James Alistair Macfarlane Inglis (known as Alistair) was Professor of Conveyancing at Glasgow University from 1978 to 1993.
He had a hard act to follow: his predecessor was the late Professor J M Halliday, one of the towering legal figures of the 20th century and a major influence on the introduction to Scotland of the map-based registration of title system.
Oddly enough, Alistair was the first to benefit personally from the new system. Renfrewshire was the first county to go live on the new register and his home in Uplawmoor gained the very first title number – REN1.
Throughout his own tenure as professor, Alistair served diligently and authoritatively on the joint committee charged with operating and troubleshooting the fledgling system.
Wisely, he made no attempt to create himself the new Halliday. His public personality was quieter, more reserved. Instead he set about the practicalities of running his department with characteristic firmness.
His appointment coincided with the introduction of the Diploma in Legal Practice for law graduates seeking to become practising lawyers. He asked me to join his team of tutors on the conveyancing module. I was pleased and honoured to serve. That opportunity Alistair gave me has had a significant effect in shaping my own career.
Alistair left us as tutors to devise the course and its content. He intervened rarely. When he did, the discussion was free and frank, but somehow the decision always came out to do things his preferred way. We learned that quiet assertiveness was his stock in trade. “Stubborn” was a word we found ourselves using.
The chair was a part-time one. Alistair’s principal professional commitment was as a senior partner in the well known Glasgow firm McClure Naismith Brodie & Co. He had a full portfolio of client business and was held in high esteem by clients and colleagues alike.
As professor, he was consulted frequently about property law problems. I recall visiting his office once to discuss a tricky boundary issue. We pored over plans and documents and he finally pronounced: “I think the answer is to...”. Silence descended. I looked at him. He was sound asleep! I coughed pointedly. He opened his eyes, showed no surprise, and completed his sentence without further hesitation. His advice was both correct and practical. I paid his fee without deduction for slumber.
That Alistair should get tired in his working day was no surprise. His commitments and output were prodigious, also including contributions to legal textbooks and reference sources.
Yet on top of this he found time to take on additional appointments and voluntary roles, including chair of the rent assessment panel; various hospital and health boards; a general trustee of the Church of Scotland, a patron of the Royal College of Physicians & Surgeons in Glasgow; a director of the Merchants House of Glasgow, and many more. He was a former Dean of the Royal Faculty of Procurators in Glasgow, a position I currently hold with pride myself, though scarcely with the authority and standing which Alistair brought to it.
In 1984, to his pride and delight Alistair was awarded a CBE for services to the legal profession.

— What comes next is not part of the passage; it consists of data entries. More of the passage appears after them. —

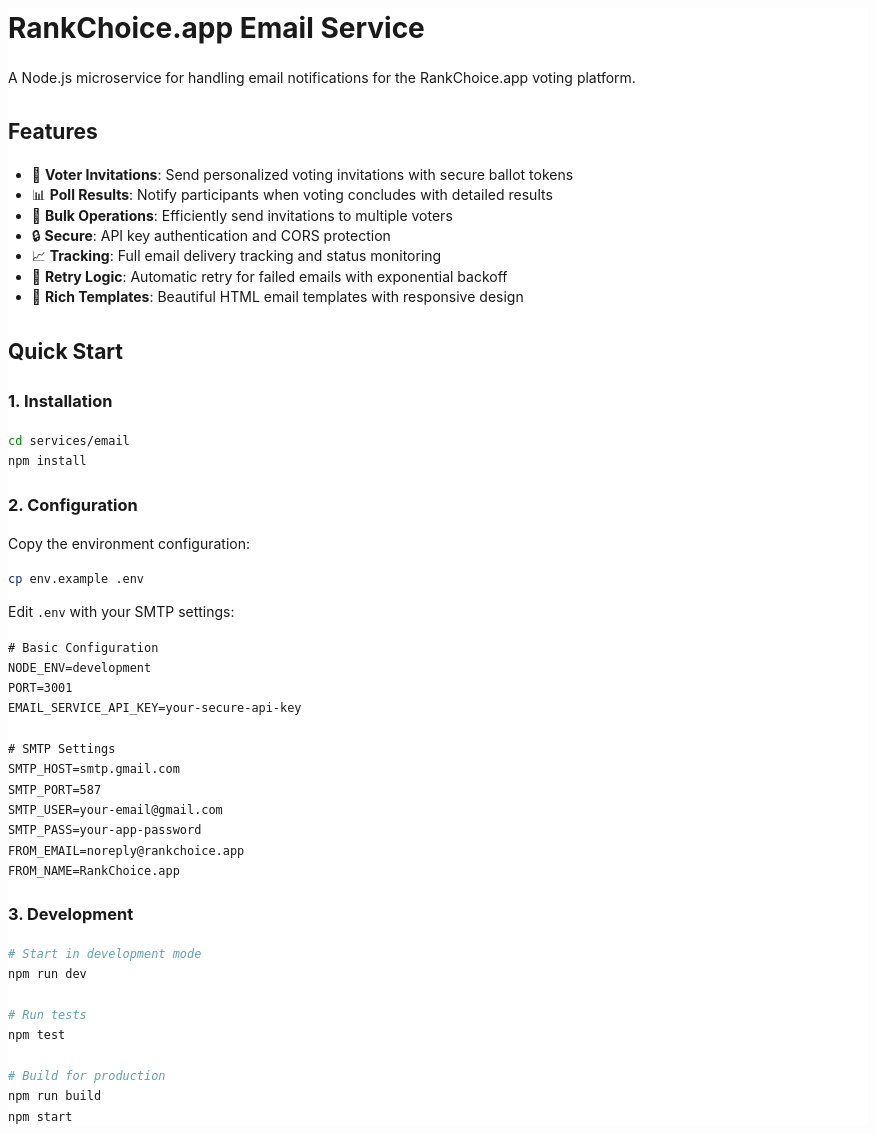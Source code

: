 # RankChoice.app Email Service

A Node.js microservice for handling email notifications for the RankChoice.app voting platform.

## Features

- 🎯 **Voter Invitations**: Send personalized voting invitations with secure ballot tokens
- 📊 **Poll Results**: Notify participants when voting concludes with detailed results
- 📧 **Bulk Operations**: Efficiently send invitations to multiple voters
- 🔒 **Secure**: API key authentication and CORS protection
- 📈 **Tracking**: Full email delivery tracking and status monitoring
- 🔄 **Retry Logic**: Automatic retry for failed emails with exponential backoff
- 🎨 **Rich Templates**: Beautiful HTML email templates with responsive design

## Quick Start

### 1. Installation

```bash
cd services/email
npm install
```

### 2. Configuration

Copy the environment configuration:
```bash
cp env.example .env
```

Edit `.env` with your SMTP settings:
```env
# Basic Configuration
NODE_ENV=development
PORT=3001
EMAIL_SERVICE_API_KEY=your-secure-api-key

# SMTP Settings
SMTP_HOST=smtp.gmail.com
SMTP_PORT=587
SMTP_USER=your-email@gmail.com
SMTP_PASS=your-app-password
FROM_EMAIL=noreply@rankchoice.app
FROM_NAME=RankChoice.app
```

### 3. Development

```bash
# Start in development mode
npm run dev

# Run tests
npm test

# Build for production
npm run build
npm start
```
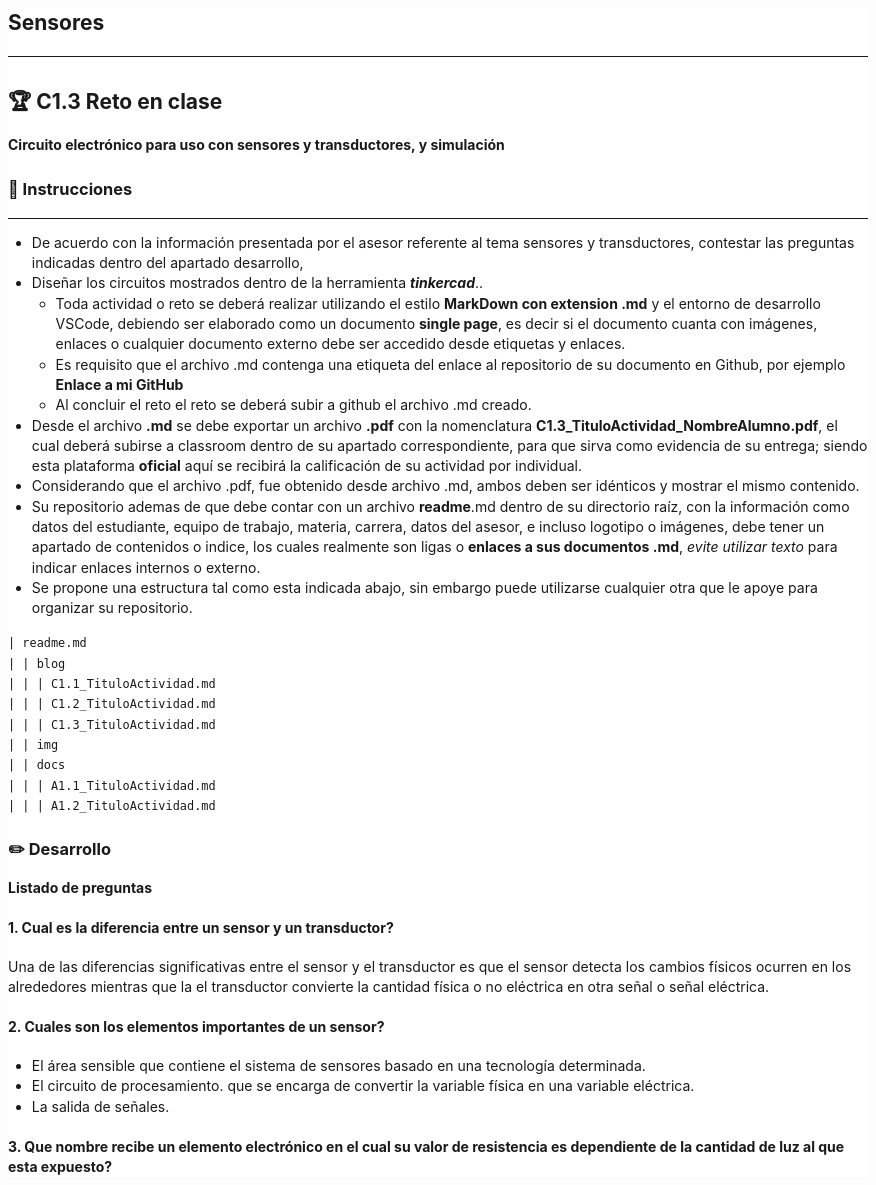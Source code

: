 ﻿## Sensores
___

## :trophy: C1.3 Reto en clase

**Circuito electrónico para uso con sensores y transductores, y simulación**

### :blue_book: Instrucciones
___

  - De acuerdo con la información presentada por el asesor referente al tema sensores y transductores, contestar las preguntas indicadas dentro del apartado desarrollo,
  - Diseñar los circuitos mostrados dentro de la herramienta ***tinkercad***..
    - Toda actividad o reto se deberá realizar utilizando el estilo **MarkDown con extension .md** y el entorno de desarrollo VSCode, debiendo ser elaborado como un documento **single page**, es decir si el documento cuanta con imágenes, enlaces o cualquier documento externo debe ser accedido desde etiquetas y enlaces.
    - Es requisito que el archivo .md contenga una etiqueta del enlace al repositorio de su documento en Github, por ejemplo **Enlace a mi GitHub**
    - Al concluir el reto el reto se deberá subir a github el archivo .md creado.
  - Desde el archivo **.md** se debe exportar un archivo **.pdf** con la nomenclatura **C1.3_TituloActividad_NombreAlumno.pdf**, el cual deberá subirse a classroom dentro de su apartado correspondiente, para que sirva como evidencia de su entrega; siendo esta plataforma **oficial** aquí se recibirá la calificación de su actividad por individual.
  - Considerando que el archivo .pdf, fue obtenido desde archivo .md, ambos deben ser idénticos y mostrar el mismo contenido.
  - Su repositorio ademas de que debe contar con un archivo **readme**.md dentro de su directorio raíz, con la información como datos del estudiante, equipo de trabajo, materia, carrera, datos del asesor, e incluso logotipo o imágenes, debe tener un apartado de contenidos o indice, los cuales realmente son ligas o **enlaces a sus documentos .md**, *evite utilizar texto* para indicar enlaces internos o externo.
  - Se propone una estructura tal como esta indicada abajo, sin embargo puede utilizarse cualquier otra que le apoye para organizar su repositorio.

``` 
| readme.md
| | blog
| | | C1.1_TituloActividad.md
| | | C1.2_TituloActividad.md
| | | C1.3_TituloActividad.md
| | img
| | docs
| | | A1.1_TituloActividad.md
| | | A1.2_TituloActividad.md
```

### :pencil2: Desarrollo

**Listado de preguntas**

#### 1. Cual es la diferencia entre un sensor y un transductor?
Una de las diferencias significativas entre el sensor y el transductor es que el sensor detecta los cambios físicos ocurren en los alrededores mientras que la el transductor convierte la cantidad física o no eléctrica en otra señal o señal eléctrica. 
#### 2. Cuales son los elementos importantes de un sensor?
* El área sensible que contiene el sistema de sensores basado en una tecnología determinada.
* El circuito de procesamiento. que se encarga de convertir la variable física en una variable eléctrica.
* La salida de señales.
#### 3. Que nombre recibe un elemento electrónico en el cual su valor de resistencia es dependiente de la cantidad de luz al que esta expuesto?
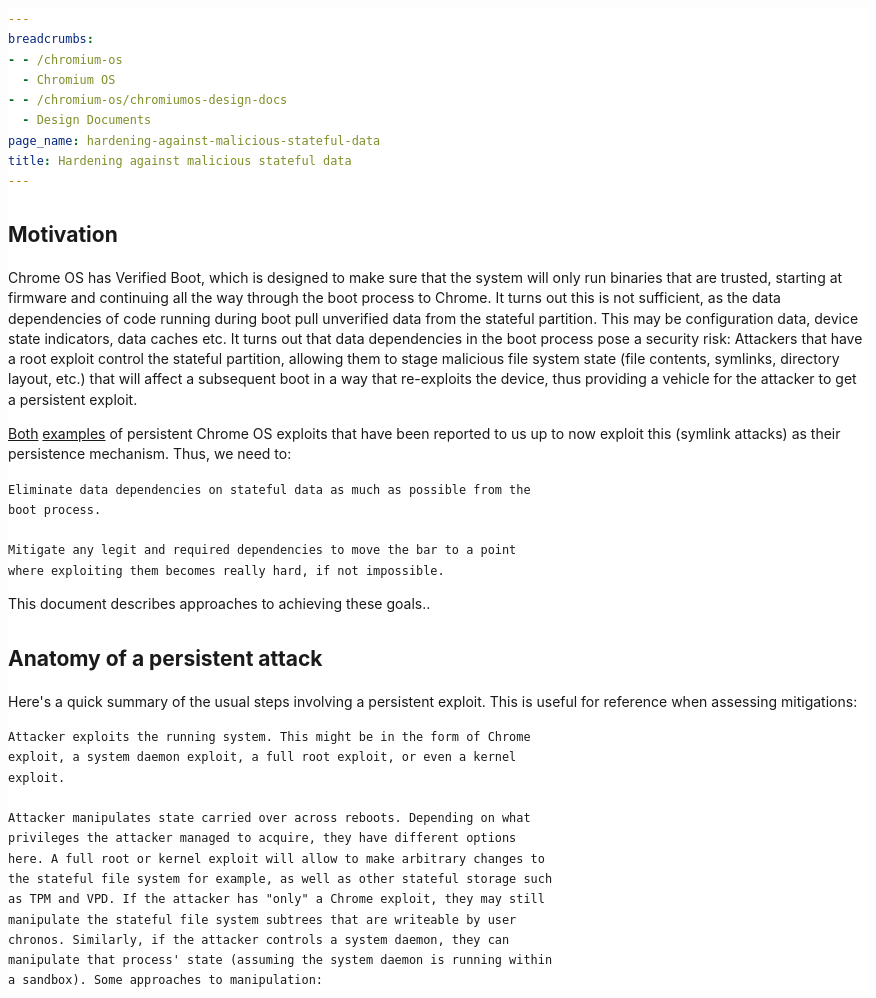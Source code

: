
 ```yaml
---
breadcrumbs:
- - /chromium-os
  - Chromium OS
- - /chromium-os/chromiumos-design-docs
  - Design Documents
page_name: hardening-against-malicious-stateful-data
title: Hardening against malicious stateful data
---
```


## Motivation

Chrome OS has Verified Boot, which is designed to make sure that the system will
only run binaries that are trusted, starting at firmware and continuing all the
way through the boot process to Chrome. It turns out this is not sufficient, as
the data dependencies of code running during boot pull unverified data from the
stateful partition. This may be configuration data, device state indicators,
data caches etc. It turns out that data dependencies in the boot process pose a
security risk: Attackers that have a root exploit control the stateful
partition, allowing them to stage malicious file system state (file contents,
symlinks, directory layout, etc.) that will affect a subsequent boot in a way
that re-exploits the device, thus providing a vehicle for the attacker to get a
persistent exploit.

[Both](https://bugs.chromium.org/p/chromium/issues/detail?id=351788)
[examples](https://bugs.chromium.org/p/chromium/issues/detail?id=648971) of
persistent Chrome OS exploits that have been reported to us up to now exploit
this (symlink attacks) as their persistence mechanism. Thus, we need to:

    Eliminate data dependencies on stateful data as much as possible from the
    boot process.

    Mitigate any legit and required dependencies to move the bar to a point
    where exploiting them becomes really hard, if not impossible.

This document describes approaches to achieving these goals..

## Anatomy of a persistent attack

Here's a quick summary of the usual steps involving a persistent exploit. This
is useful for reference when assessing mitigations:

    Attacker exploits the running system. This might be in the form of Chrome
    exploit, a system daemon exploit, a full root exploit, or even a kernel
    exploit.

    Attacker manipulates state carried over across reboots. Depending on what
    privileges the attacker managed to acquire, they have different options
    here. A full root or kernel exploit will allow to make arbitrary changes to
    the stateful file system for example, as well as other stateful storage such
    as TPM and VPD. If the attacker has "only" a Chrome exploit, they may still
    manipulate the stateful file system subtrees that are writeable by user
    chronos. Similarly, if the attacker controls a system daemon, they can
    manipulate that process' state (assuming the system daemon is running within
    a sandbox). Some approaches to manipulation:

It is in relation to his professional and academic career that I knew Alistair Inglis best. But despite the demands of his stellar career, Alistair was first and foremost a family man. He raised a family of five and I am proud to relate that two of them became lawyers and joined my firm as partners.
Born in Kilmarnock, son of a lawyer and a doctor, he attended Kilmarnock Academy and Fettes College, and in due course St Andrews University where he gained an MA, followed by a law degree at Glasgow.
In 1958 he married Elizabeth, the love of his life. They became kenspeckle and greatly loved residents of Uplawmoor for the rest of their lives. Alistair’s funeral thanksgiving service packed out the local Caldwell Parish Church. A family-authored eulogy was delivered with great sensitivity and not a little humour.
Alistair and Elizabeth had five children, Alexander, Elspeth, Morag, Marion and Ronald. They were, and remain, a close knit and strong family unit. Alistair’s presiding at the evening dinner table was legendary, conducting general knowledge interrogations to which the family responded enthusiastically and competitively. Laughter was an ever-present.
A conscientious Christian with a firm faith, Alistair was session clerk of Caldwell Parish Church for more than 50 years. This did not preclude his membership of the Uplawmoor “bad boys” club, which met weekly for a dram. The family had a succession of dachshund pets, all of whom Alistair adored. The most recent joined him just a year before he died.
The loss of Elizabeth in 2004 was a terrible blow for Alistair and the family. But he refused to bow to self-pity, and applied himself diligently to learning new skills and pursuits. Even in his last months he was making plans for various things he intended to do in 2020, a year which, alas, he was not to see.